Le Conseil Economique et Social Européen est intervenu sur les conséquences des nouvelles organisations sur les conditions de travail l’année dernière, et a rendu deux avis fondamentaux. Le premier sur les droits et principes du numérique. Si la transition numérique se traduit par différents bénéfices économiques, sociaux et environnementaux, cela doit se faire dans le respect des droits fondamentaux et de manière inclusive. Le défi étant d’éviter la fracture numérique (accès aux nouvelles technologies d’une population vieillissante et rurale). Le second avis est l’intérêt lié au marché unique européen. Souveraineté en matière de données et la voie vers une transition numérique équitable pour les citoyens. Les partenaires sociaux européens ont signé le 22 juin 2020 un accord-cadre sur la numérisation, qui doit être mis en œuvre au niveau de chaque pays européen. L’accord intervient d’une part sur les modalités de connexion ou de déconnexion. Mais n’institue pas de droit à la déconnexion. Il faut négocier ce droit car il est essentiel et est la condition sine qua non afin que l’homme puisse se dégager du temps. Et d’autre part, le maintient du contrôle de l’intelligence artificielle par l’homme. 

Conséquences

La transition numérique n’est pas un mal en soi. C’est un outil qui peut être très efficace et rendre de très grands services, mais être très destructeur. D’où, attention à ne pas devenir esclave de cet outil qui doit être au service du développement humain intégral.

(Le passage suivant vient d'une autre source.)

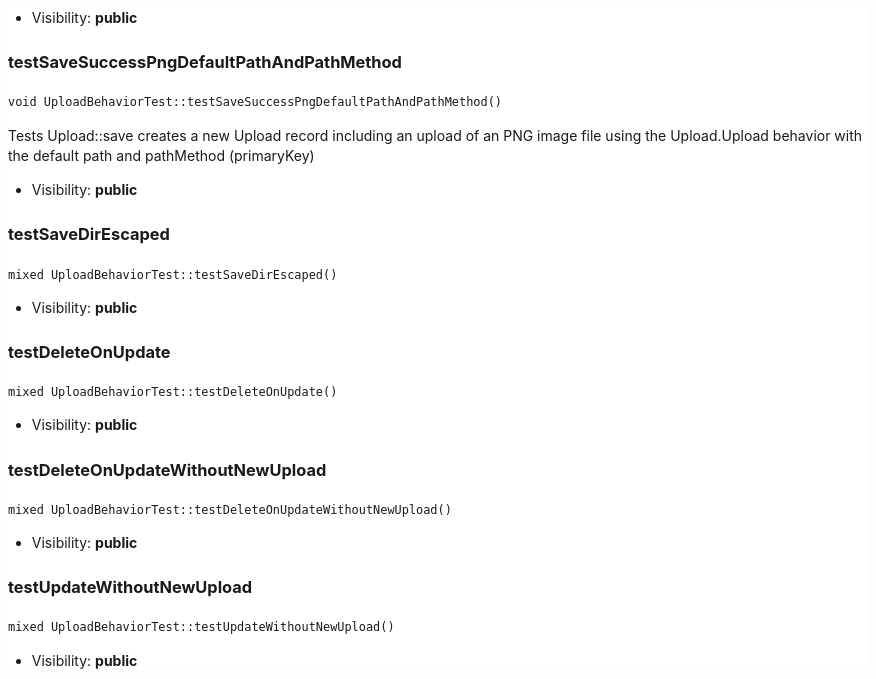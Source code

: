
* Visibility: **public**




### testSaveSuccessPngDefaultPathAndPathMethod

    void UploadBehaviorTest::testSaveSuccessPngDefaultPathAndPathMethod()

Tests Upload::save creates a new Upload record including
an upload of an PNG image file using the Upload.Upload behavior
with the default path and pathMethod (primaryKey)



* Visibility: **public**




### testSaveDirEscaped

    mixed UploadBehaviorTest::testSaveDirEscaped()





* Visibility: **public**




### testDeleteOnUpdate

    mixed UploadBehaviorTest::testDeleteOnUpdate()





* Visibility: **public**




### testDeleteOnUpdateWithoutNewUpload

    mixed UploadBehaviorTest::testDeleteOnUpdateWithoutNewUpload()





* Visibility: **public**




### testUpdateWithoutNewUpload

    mixed UploadBehaviorTest::testUpdateWithoutNewUpload()





* Visibility: **public**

Le numérique nous a fait perdre le sens de l’outil (soit le prolongement des capacités humaines). Aujourd’hui le numérique dans un certain nombre de cas, plutôt que de nous libérer, nous entrave. Ne sommes-nous pas en train de construire un monde d’une grande fragilité ? Selon le Comité Economique et Social Européen, le numérique a créé d’importantes possibilités mais en même temps engendre un certain nombre de menaces graves pour l’humanité. Afin de préserver celle-ci et le tissus social, les nouveaux outils ne doivent pas être oppressifs. Ces systèmes doivent être contrôlés de manière démocratique. En conséquence le Comité Economique et Social européen s’oppose totalement à la mise en place d’un système qui surveillerait les citoyens européens, les suivraient et contrôlerait leurs activités et leurs comportements. Le CESE est également opposé à toutes les bases de données privées de reconnaissance faciale. L’impact de la numérisation et de l’automatisation des interactions humaines sur la qualité de la vie et des conditions de travail est considérable, en particulier sur le plan des relations humaines avec l’augmentation de la prévalence de la solitude et les problèmes de santé mentale. Nous sommes devant un risque accru d’aliénation sociale. A nous toutes et tous de rester vigilants, de sécuriser le processus de ce passage obligé et de nous aménager des temps sans technologie. 

Souhaitons-nous une société matérialiste où la réussite matérielle est ce qui compte et la réussite humaine avec sa complexité, sa sensibilité est beaucoup moins importante.